Stored dataset items:
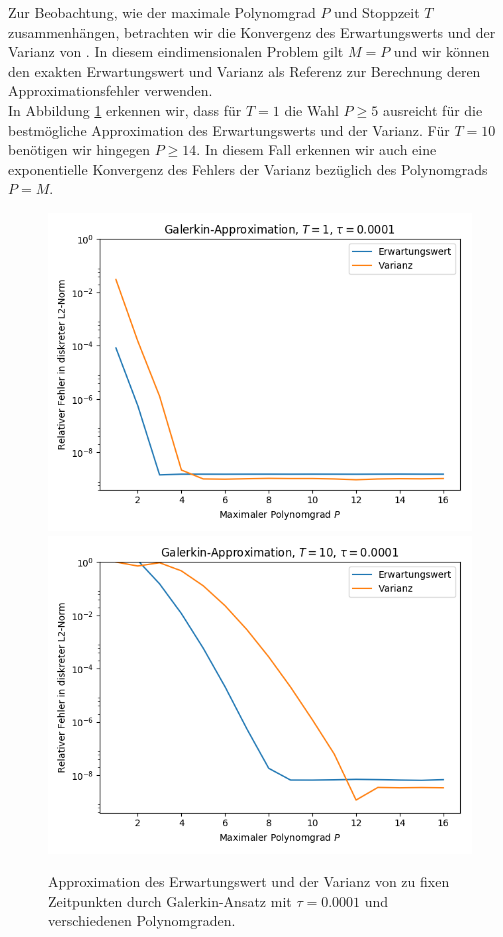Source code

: Zur Beobachtung, wie der maximale Polynomgrad $P$ und Stoppzeit $T$ zusammenhängen, betrachten wir die Konvergenz des Erwartungswerts und der Varianz von . In diesem eindimensionalen Problem gilt $M=P$ und wir können den exakten Erwartungswert und Varianz als Referenz zur Berechnung deren Approximationsfehler verwenden.\\
In Abbildung \ref{fig:galerkin_bydegree_trial1} erkennen wir, dass für $T=1$ die Wahl $P\ge 5$ ausreicht für die bestmögliche Approximation des Erwartungswerts und der Varianz. Für $T=10$ benötigen wir hingegen $P\ge 14$. In diesem Fall erkennen wir auch eine exponentielle Konvergenz des Fehlers der Varianz bezüglich des Polynomgrads $P=M$.
\begin{figure}[!htb]
  \includegraphics[width=\linewidth]{Figures/galerkin_bydegree_trial1_t1.png}
\endminipage
{}
  \includegraphics[width=\linewidth]{Figures/galerkin_bydegree_trial1_t10.png}
\endminipage
  \caption{Approximation des Erwartungswert und der Varianz von  zu fixen Zeitpunkten durch Galerkin-Ansatz mit $\tau=0.0001$ und verschiedenen Polynomgraden.}
  \label{fig:galerkin_bydegree_trial1}
\end{figure}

■ WORK TASK:
Reproduce exactly the lines from the one containing "des Erwartungswert und" through the last line of the records, both included, and nothing else.

■ ANSWER FOR THE TASK:
  \caption{Approximation des Erwartungswert und der Varianz von  zu fixen Zeitpunkten durch Galerkin-Ansatz mit $\tau=0.0001$ und verschiedenen Polynomgraden.}
  \label{fig:galerkin_bydegree_trial1}
\end{figure}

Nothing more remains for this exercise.